If there's an influenza pandemic in the near future all bets are off when it comes to unplanned for consequences. Well, maybe not all bets. Right now the only oral antiviral likely to have any effectiveness in a pandemic is oseltamivir (Tamiflu), although how effective and how long it would retain any effectiveness is in question. But there's a lot of it out there and it will be taken in high volume and, either in its capsule form [oseltamivir ethylester-phosphate (OE-P)] or its active form [oseltamivir carboxylate (OC)], excreted into the sewer system in massive quantities (discussed here and here in previous posts). The UK has already stockpiled almost 15 million courses of treatment (10 capsules), amounting to 11 metric tons of OE-P. In a pandemic almost all of this could be used in a 9 to 12 week period. There is little biotransformation of either OE-P or OC in sewage treatment plants and it doesn't cling to sewage sludge, where it could be segregated.

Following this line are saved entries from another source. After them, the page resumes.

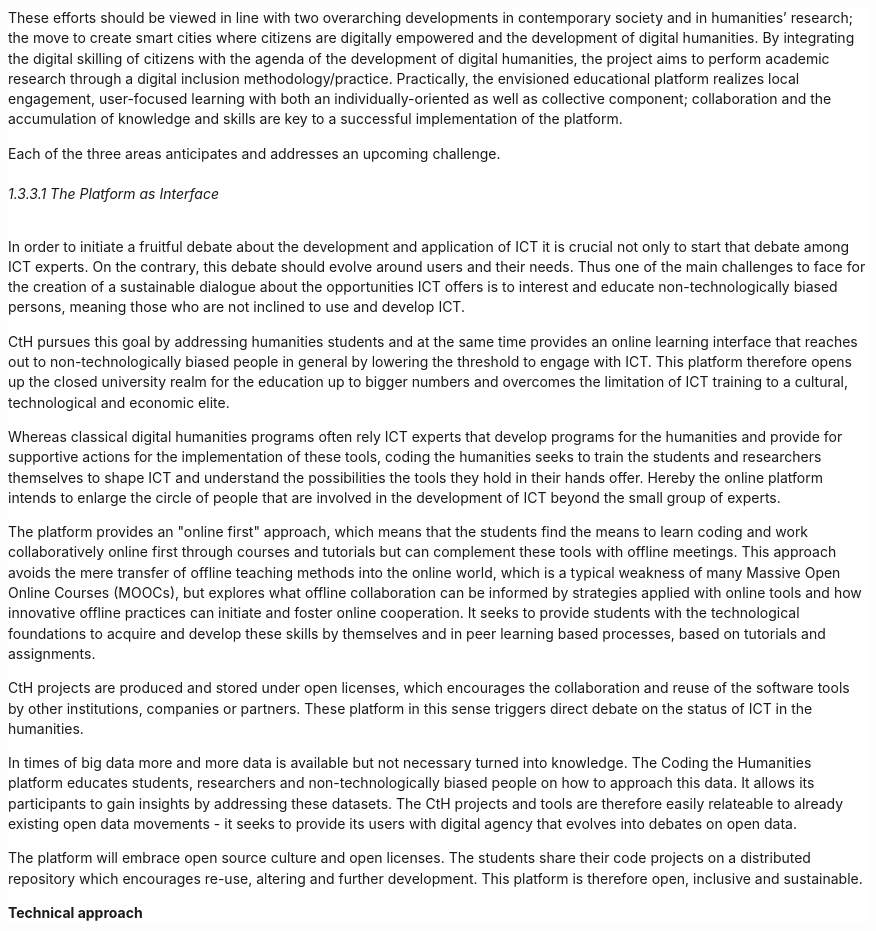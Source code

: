 These efforts should be viewed in line with two overarching developments in contemporary society and in humanities’ research; the move to create smart cities where citizens are digitally empowered and the development of digital humanities. By integrating the digital skilling of citizens with the agenda of the development of digital humanities, the project aims to perform academic research through a digital inclusion methodology/practice. Practically, the envisioned educational platform realizes local engagement, user-focused learning with both an individually-oriented as well as collective component; collaboration and the accumulation of knowledge and skills are key to a successful implementation of the platform.

Each of the three areas anticipates and addresses an upcoming challenge. 

###### 1.3.3.1 The Platform as Interface 

In order to initiate a fruitful debate about the development and application of ICT it is crucial not only to start that debate among ICT experts. On the contrary, this debate should evolve around users and their needs. Thus one of the main challenges to face for the creation of a sustainable dialogue about the opportunities ICT offers is to interest and educate non-technologically biased persons, meaning those who are not inclined to use and develop ICT. 

CtH pursues this goal by addressing humanities students and at the same time provides an online learning interface that reaches out to non-technologically biased people in general by lowering the threshold to engage with ICT. This platform therefore opens up the closed university realm for the education up to bigger numbers and overcomes the limitation of ICT training to a cultural, technological and economic elite.   

Whereas classical digital humanities programs often rely ICT experts that develop programs for the humanities and provide for supportive actions for the implementation of these tools, coding the humanities seeks to train the students and researchers themselves to shape ICT and understand the possibilities the tools they hold in their hands offer. Hereby the online platform intends to enlarge the circle of people that are involved in the development of ICT beyond the small group of experts. 

The platform provides an "online first" approach, which means that the students find the means to learn coding and work collaboratively online first through courses and tutorials but can complement these tools with offline meetings. This approach avoids the mere transfer of offline teaching methods into the online world, which is a typical weakness of many Massive Open Online Courses (MOOCs), but explores what offline collaboration can be informed by strategies applied with online tools and how innovative offline practices can initiate and foster online cooperation. It seeks to provide students with the technological foundations to acquire and develop these skills by themselves and in peer learning based processes, based on tutorials and assignments.

CtH projects are produced and stored under open licenses, which encourages the collaboration and reuse of the software tools by other institutions, companies or partners. These platform in this sense triggers direct debate on the status of ICT in the humanities.  

In times of big data more and more data is available but not necessary turned into knowledge. The Coding the Humanities platform educates students, researchers and non-technologically biased people on how to approach this data. It allows its participants to gain insights by addressing these datasets. The CtH projects and tools are therefore easily relateable to already existing open data movements - it seeks to provide its users with digital agency that evolves into debates on open data.

The platform will embrace open source culture and open licenses. The students share their code projects on a distributed repository which encourages re-use, altering and further development. This platform is therefore open, inclusive and sustainable.

**Technical approach**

Instead both are highly soluble in water. Hence they will make their way readily into the aquatic environment, even after sewage treatment. Could the presence of Tamiflu in coastal or riverine waters contribute to antiviral resistance in aquatic waterfowl who are reservoirs of various influenza virus subtypes, including those like H5N1 that are potential pandemic viruses?
Andrew Singer at the Centre for Ecology and Hydrology in the Oxford raised the issue in 2006 and now he and 39 other scientists have reported on a workshop they held in October 2007 on "Tamiflu and the Environment: Implications of Use under Pandemic Conditions." Not unexpectedly there were more questions than answers. In particular the ecotolicologic data were sparse, although based on what was known, there were no obvious alarm bells. The possible promotion of antiviral resistance is a bigger question mark. My reading of the somewhat optimistic judgment of the attending virologists was that it expressed more wishful thinking that scientific evidence. The thinking seemed to be that resistance will develop in patients, not birds. Maybe. Maybe not. Can OE-P or OC affect the bugs that make a sewage treatment plant work and lead to its failure? There seems to be a plausible argument this could happen but at the moment, no one knows for sure.
Here's their provisional judgment:
Based on the identification and risk-ranking of knowledge gaps, the consensus was that oseltamivir ethylester-phosphate (OE-P) and oseltamivir carboxylate (OC) were unlikely to pose an ecotoxicologic hazard to freshwater organisms. OC in river water might hasten the generation of OC-resistance in wildfowl, but this possibility seems less likely than the potential disruption that could be posed by OC and other pharmaceuticals to the operation of sewage treatment plants. The workgroup members agreed on the following research priorities: a) available data on the ecotoxicology of OE-P and OC should be published ; b) risk should be assessed for OC-contaminated river water generating OC-resistant viruses in wildfowl ; c) sewage treatment plant functioning due to microbial inhibition by neuraminidase inhibitors and other antimicrobials used during a pandemic should be investigated ; and d) realistic worst-case exposure scenarios should be developed. Additional modeling would be useful to identify localized areas within river catchments that might be prone to high pharmaceutical concentrations in sewage treatment plant effluent. Ongoing seasonal use of Tamiflu in Japan offers opportunities for researchers to assess how much OC enters and persists in the aquatic environment. (Singer et al., Environmental Health Perspectives)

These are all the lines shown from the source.